Le timing à l'unisson est revenu, apportant un phrasé mémorablement inventif. Les danseurs ont tendu un bras pour attraper le poignet de l’autre bras pour faire une boucle derrière la tête. Un travail gestuel comme celui-ci se fondait dans des mouvements plus codifiés tels que les sauts d'attitude. À un certain moment, j'ai eu l'impression que le mouvement codifié et technique maîtrisait le geste gestuel et puissamment émotionnel, et une partie de moi voulait retrouver cet équilibre. Peut-être que ce changement avait un sens que je n’ai pas perçu.
Un duo d'Ofoegbu et de Badgett Jr. a suivi cette section, démontrant les meilleures qualités de la chorégraphie d'Oliver - audacieuse et inventive dans le timing et la mise en forme, sincère et passionnée. Les danseurs sont entrés et sortis à l'unisson. L'attitude derrière se transforme en un jeu de jambes rapide. Les mains d’un danseur pressées contre sa poitrine, puis se pencha pour tomber en avant comme son corps le faisait. L'autre danseur a plongé ses bras dans un cercle au-dessus de sa tête dans un tour.
calendrier des performances

Photo gracieuseté de OnStage Dance Company.
Le mouvement était raffiné, mais avait aussi une brutalité d'intensité. Trois danseurs se sont joints, créant un groupe puissant de cinq danseurs. Deux dansaient sur le bord extérieur, encadrant les trois danseurs plus près du centre de la scène. D'autres voix off ont retenti, des témoignages déchirants de résidents de Flint contraints de payer des tarifs élevés pour une eau toxique à consommer. Encore une fois, mon estomac a fait des backflips. La combinaison de la voix off et du mouvement a rendu la crise de l'eau à Flint extrêmement troublante pour moi.
D'autres sections bien construites ont commencé jusqu'à ce qu'une dernière prenne la scène. L'électronica imprégné des rythmes de la musique traditionnelle africaine accompagnait un mouvement passionnément dynamisé. Les costumes rouges et noirs soutiennent ce mouvement et cette musique. Des marches itinérantes en forme de clairière portaient les danseurs dans des formations en demi-cercle. Ils se déplaçaient ensuite en lignes, avec un phrasé audacieux et fortement accentué.

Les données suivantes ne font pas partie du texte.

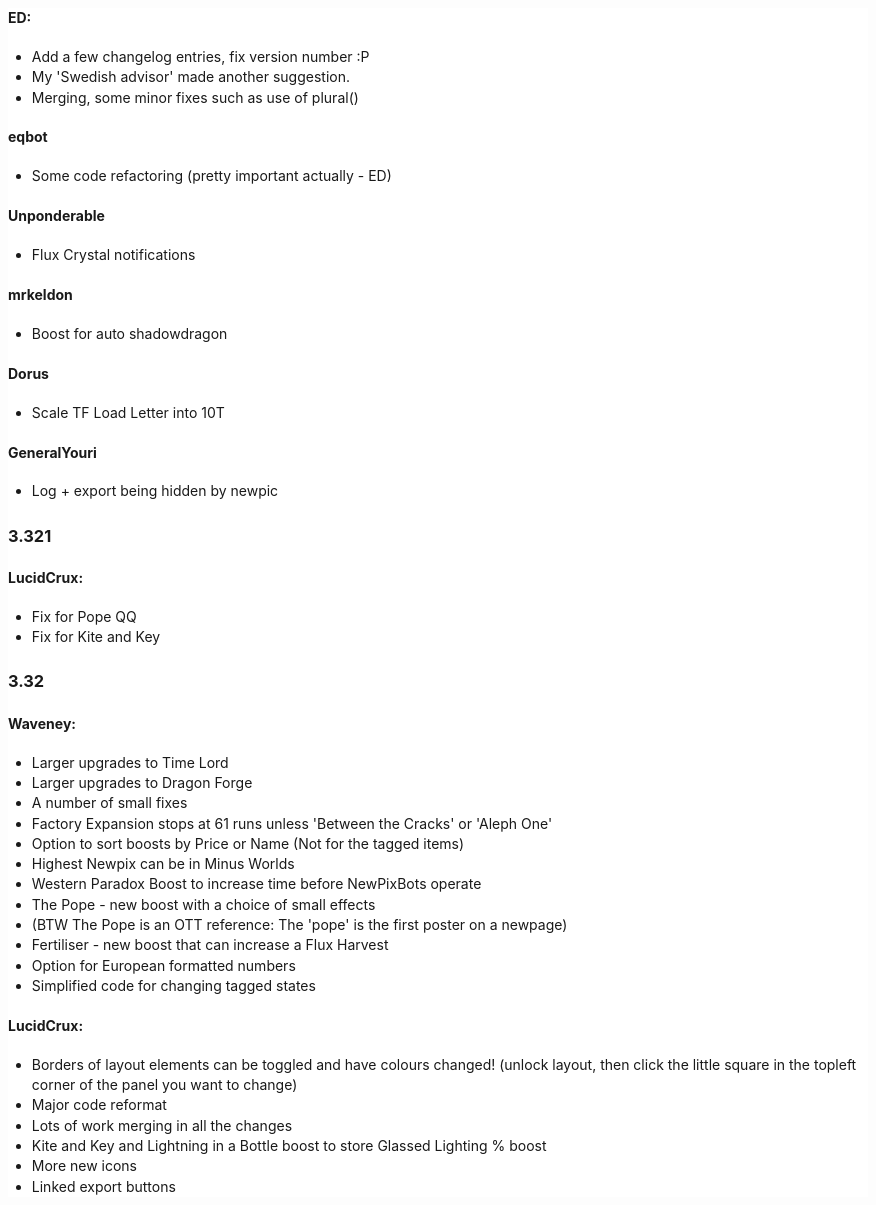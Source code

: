 #### ED:
- Add a few changelog entries, fix version number :P
- My 'Swedish advisor' made another suggestion.
- Merging, some minor fixes such as use of plural()

#### eqbot
- Some code refactoring (pretty important actually - ED)

#### Unponderable
- Flux Crystal notifications

#### mrkeldon
- Boost for auto shadowdragon

#### Dorus 
- Scale TF Load Letter into 10T

#### GeneralYouri
- Log + export being hidden by newpic

### 3.321

#### LucidCrux:
- Fix for Pope QQ
- Fix for Kite and Key

### 3.32

#### Waveney:
- Larger upgrades to Time Lord
- Larger upgrades to Dragon Forge
- A number of small fixes
- Factory Expansion stops at 61 runs unless 'Between the Cracks' or 'Aleph One'
- Option to sort boosts by Price or Name (Not for the tagged items)
- Highest Newpix can be in Minus Worlds
- Western Paradox Boost to increase time before NewPixBots operate
- The Pope - new boost with a choice of small effects
- (BTW The Pope is an OTT reference: The 'pope' is the first poster on a newpage)
- Fertiliser - new boost that can increase a Flux Harvest
- Option for European formatted numbers
- Simplified code for changing tagged states

#### LucidCrux:
- Borders of layout elements can be toggled and have colours changed! (unlock layout, then click the little square in the topleft corner of the panel you want to change)
- Major code reformat
- Lots of work merging in all the changes
- Kite and Key and Lightning in a Bottle boost to store Glassed Lighting % boost
- More new icons
- Linked export buttons
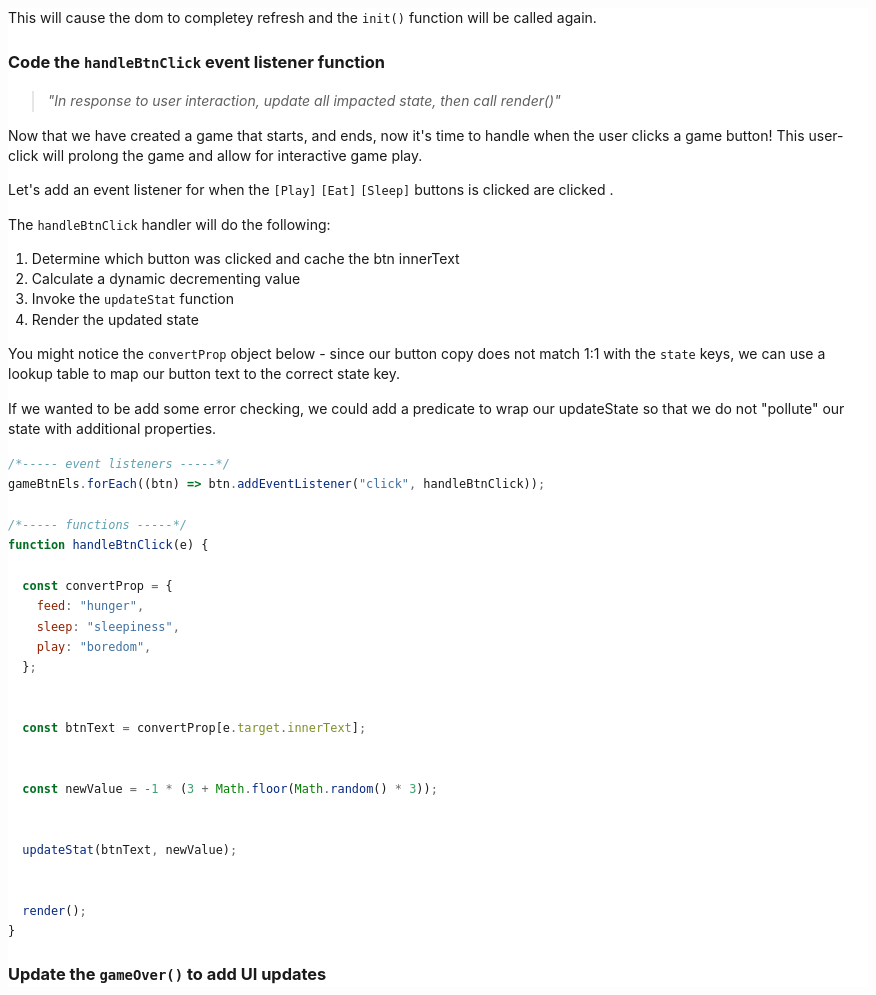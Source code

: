 This will cause the dom to completey refresh and the `init()` function will be called again.


### Code the `handleBtnClick` event listener function

> _"In response to user interaction, update all impacted state, then call render()"_

Now that we have created a game that starts, and ends, now it's time to handle when the user clicks a game button! This user-click will prolong the game and allow for interactive game play. 

Let's add an event listener for when the `[Play]` `[Eat]` `[Sleep]` buttons is clicked are clicked .

The `handleBtnClick` handler will do the following: 
1. Determine which button was clicked and cache the btn innerText
1. Calculate a dynamic decrementing value
1. Invoke the `updateStat` function
1. Render the updated state

You might notice the `convertProp` object below - since our button copy does not match 1:1 with the `state` keys, we can use a lookup table to map our button text to the correct state key. 

If we wanted to be add some error checking, we could add a predicate to wrap our updateState so that we do not "pollute" our state with additional properties. 

```js
/*----- event listeners -----*/
gameBtnEls.forEach((btn) => btn.addEventListener("click", handleBtnClick));

/*----- functions -----*/
function handleBtnClick(e) {
  
  const convertProp = {
    feed: "hunger",
    sleep: "sleepiness",
    play: "boredom",
  };
  
  
  const btnText = convertProp[e.target.innerText];
  
  
  const newValue = -1 * (3 + Math.floor(Math.random() * 3));
  
  
  updateStat(btnText, newValue);

  
  render();
}
```


### Update the `gameOver()` to add UI updates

Ils se sont terminés les poings levés, signe de protestation. J'ai été ému, mon empathie a appelé, et je dois imaginer que de nombreux spectateurs ont ressenti la même chose. Cela peut être le pouvoir d'une chorégraphie réfléchie, d'une danse habile, d'éléments techniques bien assemblés et d'une question importante sur laquelle attirer l'attention - le tout combiné. La performance a clairement montré que l'art compte dans un monde de nombreuses injustices, mais aussi de nombreuses personnes qui s'en soucient.
Par Kathryn Boland de La danse informe.